- Born: 21 November 1943 Tel Aviv, Mandatory Palestine
- Died: 19 February 2016 (aged 72) Nahariya, Israel
- Occupations: Actor; voice actor;
- Years active: 1962–2016
- Children: 2

= Ariel Forman =

Israeli actor (1943–2016)

Ariel Forman (אריאל פורמן; 21 November 1943 – 19 February 2016) was an Israeli actor and voice actor.

==Biography==
Born and raised in Tel Aviv, Forman began his career in the Israel Defense Forces (IDF), serving in the Central Command Band along with Oshik Levi and other artists. After being discharged, he studied under the guidance of Uta Hagen and Stella Adler in New York City. Forman performed in many theatres across Israel, mainly performing at the Habima Theatre between 1971 and 1975. Forman was also a participant in several Yiddish-speaking plays and acted on films and television as well. He made his debut film appearance in Sallah Shabati featuring Chaim Topol.
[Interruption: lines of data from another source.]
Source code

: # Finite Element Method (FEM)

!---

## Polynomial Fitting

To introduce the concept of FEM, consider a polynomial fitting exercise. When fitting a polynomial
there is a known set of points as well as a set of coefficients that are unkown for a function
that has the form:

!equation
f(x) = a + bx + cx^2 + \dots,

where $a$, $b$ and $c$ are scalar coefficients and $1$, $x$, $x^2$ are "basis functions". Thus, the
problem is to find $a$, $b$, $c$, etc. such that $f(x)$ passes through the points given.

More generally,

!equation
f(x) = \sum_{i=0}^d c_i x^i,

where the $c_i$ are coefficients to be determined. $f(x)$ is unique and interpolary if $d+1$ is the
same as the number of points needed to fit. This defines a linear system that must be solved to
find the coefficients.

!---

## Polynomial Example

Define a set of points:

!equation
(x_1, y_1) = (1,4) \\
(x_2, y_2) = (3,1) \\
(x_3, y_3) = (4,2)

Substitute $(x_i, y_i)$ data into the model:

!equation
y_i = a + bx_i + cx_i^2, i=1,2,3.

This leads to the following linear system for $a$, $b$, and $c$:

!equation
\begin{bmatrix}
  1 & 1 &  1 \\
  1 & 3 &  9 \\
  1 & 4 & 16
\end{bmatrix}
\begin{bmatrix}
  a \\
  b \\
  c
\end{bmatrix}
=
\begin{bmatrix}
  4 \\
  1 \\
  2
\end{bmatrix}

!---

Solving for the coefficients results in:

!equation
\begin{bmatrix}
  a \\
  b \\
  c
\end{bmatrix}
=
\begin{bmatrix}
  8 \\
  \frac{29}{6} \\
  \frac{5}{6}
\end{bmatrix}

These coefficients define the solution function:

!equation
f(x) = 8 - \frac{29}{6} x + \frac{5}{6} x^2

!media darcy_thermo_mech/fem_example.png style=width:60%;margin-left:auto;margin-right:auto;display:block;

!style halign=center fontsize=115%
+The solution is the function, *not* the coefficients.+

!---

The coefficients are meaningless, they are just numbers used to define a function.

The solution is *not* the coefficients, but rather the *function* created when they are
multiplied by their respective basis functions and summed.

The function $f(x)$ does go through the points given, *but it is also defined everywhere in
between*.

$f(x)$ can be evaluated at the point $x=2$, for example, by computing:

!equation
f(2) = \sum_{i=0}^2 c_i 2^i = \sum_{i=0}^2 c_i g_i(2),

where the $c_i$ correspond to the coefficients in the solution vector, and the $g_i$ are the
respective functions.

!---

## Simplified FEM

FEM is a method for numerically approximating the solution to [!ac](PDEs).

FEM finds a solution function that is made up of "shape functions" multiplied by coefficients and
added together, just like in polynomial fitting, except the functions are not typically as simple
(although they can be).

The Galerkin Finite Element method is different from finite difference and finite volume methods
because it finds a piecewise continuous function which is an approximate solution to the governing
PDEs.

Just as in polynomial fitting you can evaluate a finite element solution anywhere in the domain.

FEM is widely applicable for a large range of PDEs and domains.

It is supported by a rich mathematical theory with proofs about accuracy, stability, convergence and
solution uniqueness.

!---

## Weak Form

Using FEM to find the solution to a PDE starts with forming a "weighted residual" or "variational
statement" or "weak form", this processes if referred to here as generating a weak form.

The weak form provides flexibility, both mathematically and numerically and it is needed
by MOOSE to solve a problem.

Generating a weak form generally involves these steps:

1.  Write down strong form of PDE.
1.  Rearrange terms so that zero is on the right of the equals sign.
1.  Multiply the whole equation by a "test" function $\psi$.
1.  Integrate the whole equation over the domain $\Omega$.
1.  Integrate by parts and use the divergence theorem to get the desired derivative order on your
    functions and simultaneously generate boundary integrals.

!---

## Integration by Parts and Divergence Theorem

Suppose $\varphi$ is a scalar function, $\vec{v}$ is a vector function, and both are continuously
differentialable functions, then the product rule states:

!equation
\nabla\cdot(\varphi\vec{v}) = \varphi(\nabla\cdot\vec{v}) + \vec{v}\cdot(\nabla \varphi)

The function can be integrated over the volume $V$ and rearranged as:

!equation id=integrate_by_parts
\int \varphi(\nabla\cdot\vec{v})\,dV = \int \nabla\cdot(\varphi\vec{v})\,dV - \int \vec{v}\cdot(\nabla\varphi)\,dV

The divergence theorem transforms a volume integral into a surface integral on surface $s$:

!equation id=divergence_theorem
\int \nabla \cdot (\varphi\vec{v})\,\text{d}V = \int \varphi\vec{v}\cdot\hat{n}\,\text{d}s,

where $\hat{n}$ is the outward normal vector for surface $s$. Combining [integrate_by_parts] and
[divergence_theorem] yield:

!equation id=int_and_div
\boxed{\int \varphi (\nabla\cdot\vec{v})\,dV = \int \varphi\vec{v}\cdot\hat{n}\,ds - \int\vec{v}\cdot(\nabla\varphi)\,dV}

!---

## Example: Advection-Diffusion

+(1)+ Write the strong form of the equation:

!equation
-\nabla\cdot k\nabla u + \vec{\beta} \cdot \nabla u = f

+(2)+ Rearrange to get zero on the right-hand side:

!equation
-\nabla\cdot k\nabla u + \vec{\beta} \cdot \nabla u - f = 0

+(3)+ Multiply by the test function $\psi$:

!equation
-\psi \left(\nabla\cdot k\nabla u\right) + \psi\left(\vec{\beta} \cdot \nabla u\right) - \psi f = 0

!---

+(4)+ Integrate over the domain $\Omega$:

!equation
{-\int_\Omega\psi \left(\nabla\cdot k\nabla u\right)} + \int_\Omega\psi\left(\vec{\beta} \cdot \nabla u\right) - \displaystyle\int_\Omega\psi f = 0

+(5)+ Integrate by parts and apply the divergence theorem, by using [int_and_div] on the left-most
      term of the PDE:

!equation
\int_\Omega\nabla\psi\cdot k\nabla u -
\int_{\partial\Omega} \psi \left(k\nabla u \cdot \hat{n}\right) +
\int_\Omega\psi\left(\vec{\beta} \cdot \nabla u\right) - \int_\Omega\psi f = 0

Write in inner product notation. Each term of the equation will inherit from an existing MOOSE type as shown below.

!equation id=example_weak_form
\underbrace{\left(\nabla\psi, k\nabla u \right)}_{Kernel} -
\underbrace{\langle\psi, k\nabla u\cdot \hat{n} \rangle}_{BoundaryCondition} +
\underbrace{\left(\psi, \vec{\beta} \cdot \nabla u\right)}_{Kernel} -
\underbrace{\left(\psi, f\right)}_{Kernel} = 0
Forman was also a voice dubber. He performed the Hebrew voice roles of King Triton in The Little Mermaid (except for the third film), Zeus in Hercules, Monsieur D'Arque in Beauty and the Beast, Lafayette in The Aristocats, King Hubert in Sleeping Beauty, John Silver in Treasure Planet, and Francis in Oliver & Company.

===Personal life===
Forman had two sons, one of whom is an actor. He also had six grandchildren.

==Death==
Forman suffered from chronic obstructive pulmonary disease (COPD), which resulted in him developing lung cancer. He died from cancer in a Nahariya hospital on February 19, 2016, at the age of 72. Forman was buried in a cemetery in Yas'ur.